Your instructions:
In the entries below, find the line with "significant aspects of" and print exactly every line from there up to and including the line with "thought and the", with no other lines.

Supplied records:

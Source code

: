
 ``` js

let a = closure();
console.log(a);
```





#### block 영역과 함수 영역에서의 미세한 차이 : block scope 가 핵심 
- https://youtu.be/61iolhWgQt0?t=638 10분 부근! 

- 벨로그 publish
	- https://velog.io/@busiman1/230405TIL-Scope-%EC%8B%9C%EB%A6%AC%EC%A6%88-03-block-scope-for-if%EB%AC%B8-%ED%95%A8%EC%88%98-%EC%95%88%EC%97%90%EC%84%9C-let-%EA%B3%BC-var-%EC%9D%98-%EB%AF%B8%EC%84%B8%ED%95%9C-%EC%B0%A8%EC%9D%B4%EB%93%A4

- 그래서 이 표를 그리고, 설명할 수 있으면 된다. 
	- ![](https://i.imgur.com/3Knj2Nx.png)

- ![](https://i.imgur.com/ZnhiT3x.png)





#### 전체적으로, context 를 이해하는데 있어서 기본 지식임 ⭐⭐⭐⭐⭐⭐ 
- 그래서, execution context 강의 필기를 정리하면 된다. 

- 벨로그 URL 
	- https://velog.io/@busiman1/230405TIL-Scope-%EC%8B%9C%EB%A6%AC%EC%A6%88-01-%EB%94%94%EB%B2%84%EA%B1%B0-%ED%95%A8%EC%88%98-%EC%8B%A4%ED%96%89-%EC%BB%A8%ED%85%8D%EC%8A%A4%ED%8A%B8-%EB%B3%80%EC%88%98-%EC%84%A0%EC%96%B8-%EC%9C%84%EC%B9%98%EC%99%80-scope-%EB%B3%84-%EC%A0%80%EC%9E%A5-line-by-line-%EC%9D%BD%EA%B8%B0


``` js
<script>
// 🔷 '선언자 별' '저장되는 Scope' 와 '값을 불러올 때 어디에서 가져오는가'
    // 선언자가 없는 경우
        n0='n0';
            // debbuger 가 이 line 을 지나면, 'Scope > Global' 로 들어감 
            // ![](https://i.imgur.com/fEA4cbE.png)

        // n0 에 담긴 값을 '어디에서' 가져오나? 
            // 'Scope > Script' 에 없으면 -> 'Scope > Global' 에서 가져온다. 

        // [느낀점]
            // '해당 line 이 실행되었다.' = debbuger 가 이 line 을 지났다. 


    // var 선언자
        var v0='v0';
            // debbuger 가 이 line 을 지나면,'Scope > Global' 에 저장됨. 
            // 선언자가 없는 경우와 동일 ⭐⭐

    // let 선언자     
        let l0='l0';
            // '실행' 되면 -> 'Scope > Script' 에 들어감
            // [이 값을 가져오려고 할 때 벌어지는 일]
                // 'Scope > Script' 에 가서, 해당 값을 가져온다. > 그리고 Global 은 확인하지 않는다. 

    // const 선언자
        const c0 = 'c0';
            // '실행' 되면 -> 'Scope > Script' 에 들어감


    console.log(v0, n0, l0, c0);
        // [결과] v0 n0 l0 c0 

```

==

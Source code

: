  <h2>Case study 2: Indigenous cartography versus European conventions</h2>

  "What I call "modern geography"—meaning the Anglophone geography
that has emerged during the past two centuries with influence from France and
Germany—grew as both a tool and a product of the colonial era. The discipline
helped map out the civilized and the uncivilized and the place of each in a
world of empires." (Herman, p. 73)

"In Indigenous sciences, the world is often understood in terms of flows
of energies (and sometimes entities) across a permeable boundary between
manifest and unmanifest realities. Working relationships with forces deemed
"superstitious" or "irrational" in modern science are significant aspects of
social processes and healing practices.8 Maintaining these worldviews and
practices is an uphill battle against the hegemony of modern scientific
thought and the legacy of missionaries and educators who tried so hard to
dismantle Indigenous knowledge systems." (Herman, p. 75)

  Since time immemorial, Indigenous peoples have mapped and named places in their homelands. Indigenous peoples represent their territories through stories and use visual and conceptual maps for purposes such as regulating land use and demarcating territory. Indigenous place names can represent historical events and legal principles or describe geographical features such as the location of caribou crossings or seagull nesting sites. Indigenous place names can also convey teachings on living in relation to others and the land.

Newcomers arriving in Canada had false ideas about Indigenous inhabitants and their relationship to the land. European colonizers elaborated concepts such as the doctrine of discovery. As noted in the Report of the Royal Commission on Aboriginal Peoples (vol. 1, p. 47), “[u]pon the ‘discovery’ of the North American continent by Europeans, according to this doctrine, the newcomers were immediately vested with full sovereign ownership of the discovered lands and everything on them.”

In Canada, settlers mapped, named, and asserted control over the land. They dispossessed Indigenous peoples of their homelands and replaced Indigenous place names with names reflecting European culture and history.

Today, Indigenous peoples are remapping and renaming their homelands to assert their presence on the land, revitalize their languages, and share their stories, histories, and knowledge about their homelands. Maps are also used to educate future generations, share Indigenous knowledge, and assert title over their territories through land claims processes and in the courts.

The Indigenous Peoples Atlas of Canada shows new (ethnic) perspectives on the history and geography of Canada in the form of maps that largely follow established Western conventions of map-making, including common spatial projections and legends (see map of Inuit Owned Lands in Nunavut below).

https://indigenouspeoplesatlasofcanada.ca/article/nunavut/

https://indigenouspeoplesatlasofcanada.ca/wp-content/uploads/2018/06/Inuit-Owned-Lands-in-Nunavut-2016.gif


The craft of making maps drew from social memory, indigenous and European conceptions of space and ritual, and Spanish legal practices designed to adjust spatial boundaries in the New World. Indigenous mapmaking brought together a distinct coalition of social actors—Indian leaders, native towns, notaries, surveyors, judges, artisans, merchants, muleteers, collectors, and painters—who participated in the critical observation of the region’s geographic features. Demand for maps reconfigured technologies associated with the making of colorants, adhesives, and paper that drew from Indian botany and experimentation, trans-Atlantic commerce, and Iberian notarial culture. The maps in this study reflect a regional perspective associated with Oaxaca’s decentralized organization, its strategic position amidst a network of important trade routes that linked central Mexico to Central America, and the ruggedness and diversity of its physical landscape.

==

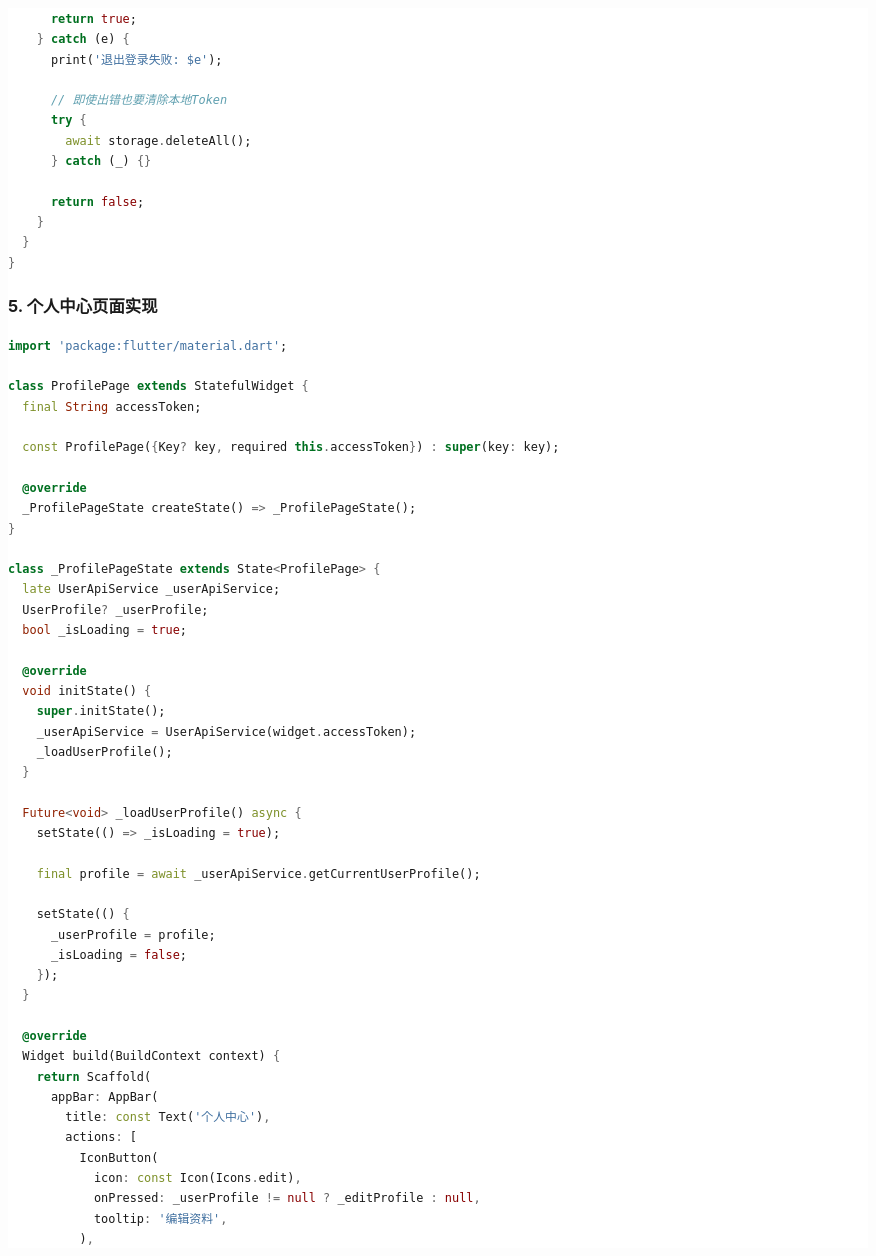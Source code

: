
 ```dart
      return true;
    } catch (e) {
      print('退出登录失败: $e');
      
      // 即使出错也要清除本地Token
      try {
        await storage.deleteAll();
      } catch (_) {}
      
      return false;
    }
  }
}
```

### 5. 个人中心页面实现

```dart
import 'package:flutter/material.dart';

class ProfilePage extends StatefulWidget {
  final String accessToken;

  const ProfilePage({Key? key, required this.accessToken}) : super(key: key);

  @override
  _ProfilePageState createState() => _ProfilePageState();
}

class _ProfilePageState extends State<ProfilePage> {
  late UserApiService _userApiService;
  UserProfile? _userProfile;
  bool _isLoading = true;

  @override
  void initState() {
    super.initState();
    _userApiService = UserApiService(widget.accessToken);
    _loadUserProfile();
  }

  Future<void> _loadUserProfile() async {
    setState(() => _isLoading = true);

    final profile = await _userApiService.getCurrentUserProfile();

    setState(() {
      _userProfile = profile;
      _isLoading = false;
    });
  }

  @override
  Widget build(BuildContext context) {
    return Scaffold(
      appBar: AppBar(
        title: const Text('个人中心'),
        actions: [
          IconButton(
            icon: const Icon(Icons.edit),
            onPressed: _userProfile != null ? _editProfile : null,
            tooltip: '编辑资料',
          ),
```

Answer to this task:
"superstitious" or "irrational" in modern science are significant aspects of
social processes and healing practices.8 Maintaining these worldviews and
practices is an uphill battle against the hegemony of modern scientific
thought and the legacy of missionaries and educators who tried so hard to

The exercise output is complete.